The Squirrel-Cage

Chapter 7

Chapter 73,115 wordsPublic domain

PICKING UP THE THREADS

After she was alone she looked again at the miniature of Lydia. The youthful radiance of the face had singularly the effect of a perfect flower. Mrs. Mortimer glanced at the hat still drooping its wide brim over the rose where Lydia had forgotten it, and stood still in a reverie that had, from her aspect, something of sadness in it. After a moment she sighed out, "Poor little Lydia!"

"What's the matter with Lydia?" asked someone behind her.

She turned and faced a dark, elderly personage, the robust dignity of whose bearing was now tempered with shamefacedness. Mrs. Mortimer's face sharpened in affectionate malice. "What are you doing here at this hour of the morning?" she asked with a humorously exaggerated air of amazement. "No self-respecting man is ever seen in his house during business hours!" She went on, "Oh, I know well enough. You let Mother have her first to make up for her being sick and not able to go to meet her ship; but you can't stay away."

The Judge waved her raillery away with a smile. The physical resemblance between father and daughter was remarkable. "I asked you what was the matter with Lydia," he repeated.

Mrs. Mortimer's face clouded. "Oh, it's a hateful, horrid sort of world we're all so eager to push her into. It's like a can full of angleworms, everlastingly squirming and wriggling to get to the top. I was just thinking that it would be better for her, maybe, if she could always stay a little girl and travel 'round to see things."

"Why, Etta! I tell you _I'm_ glad to have Lydia get through with her traveling 'round. Maybe I can see something of her if I hurry up and do it now before your mother gets things going. I won't after that, of course. I never have."

To this his daughter had one of her abrupt, disconcerting responses. "You'd better hurry and do it before you get so deep in some important trial that you wouldn't know Lydia from a plaster image. There are more reasons than just Mother and card parties why you don't see much of her, I guess."

Judge Emery forbore to argue the point. "Where are they now?" he asked.

"Oh, upstairs, out of my way. Mother's usual state of mind about Lydia is more so than ever, I warn you. She thought I wasn't refined enough company."

"Now, Etta, you know your mother never thought any such thing."

"Well, I know she was inconsistent, whatever she thought. While we were here alone she was speculating about Paul Hollister like anything. And yet, because I just happened to mention to Lydia that he is getting on in the world, I got put down as if I'd tried to make her marry him for his prospects."

There was an edge in her voice which her father deprecated, rubbing his shaven chin mildly. He deplored the appearance of a flaw in the smooth surface of harmony he loved to see in his family.

"Well, you know, Marietta, we aim to have everything about right for Lydia. She's all we've got left now the rest of you are settled."

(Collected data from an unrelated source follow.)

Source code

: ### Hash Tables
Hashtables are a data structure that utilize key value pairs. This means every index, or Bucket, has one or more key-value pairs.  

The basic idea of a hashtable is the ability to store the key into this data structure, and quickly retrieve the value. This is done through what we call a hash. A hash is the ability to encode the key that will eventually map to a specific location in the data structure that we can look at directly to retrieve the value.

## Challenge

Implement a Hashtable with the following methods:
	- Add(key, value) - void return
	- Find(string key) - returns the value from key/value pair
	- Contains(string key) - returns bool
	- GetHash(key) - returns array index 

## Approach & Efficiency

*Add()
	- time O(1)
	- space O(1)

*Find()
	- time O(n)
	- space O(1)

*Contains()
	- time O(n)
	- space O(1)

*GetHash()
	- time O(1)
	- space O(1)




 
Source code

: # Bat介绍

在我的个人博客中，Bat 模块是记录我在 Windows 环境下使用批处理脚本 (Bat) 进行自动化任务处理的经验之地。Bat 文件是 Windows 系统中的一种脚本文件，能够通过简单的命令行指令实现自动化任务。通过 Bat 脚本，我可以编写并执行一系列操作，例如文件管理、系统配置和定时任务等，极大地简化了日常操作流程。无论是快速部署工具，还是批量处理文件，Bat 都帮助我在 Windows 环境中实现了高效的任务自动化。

The deepening of the careworn lines in the woman's face seemed a justification for the undisguised bitterness of her answer. "I don't see why nobody must breathe a word to her about what everybody knows is so. What's the use of pretending that we'd be satisfied or she'd be comfortable a minute if Paul didn't promise to be a money-maker--or at least to have a good income?"

She turned away and walked rapidly down the hall, followed by her father, half apologetic, half reproachful. "Why, Daughter, you don't grudge your sister! We couldn't do so much for you; but we're better off since you were a young lady and we want Lydia to have the benefit."

Mrs. Mortimer paused on the veranda and stood looking in a troubled silence at the broad, well-kept lawn, stretching down to the asphalt street, shaded by vigorous young maples. Her father waited for her to speak, too good a lawyer to spoil by superfluous words the effect of a well-calculated appeal.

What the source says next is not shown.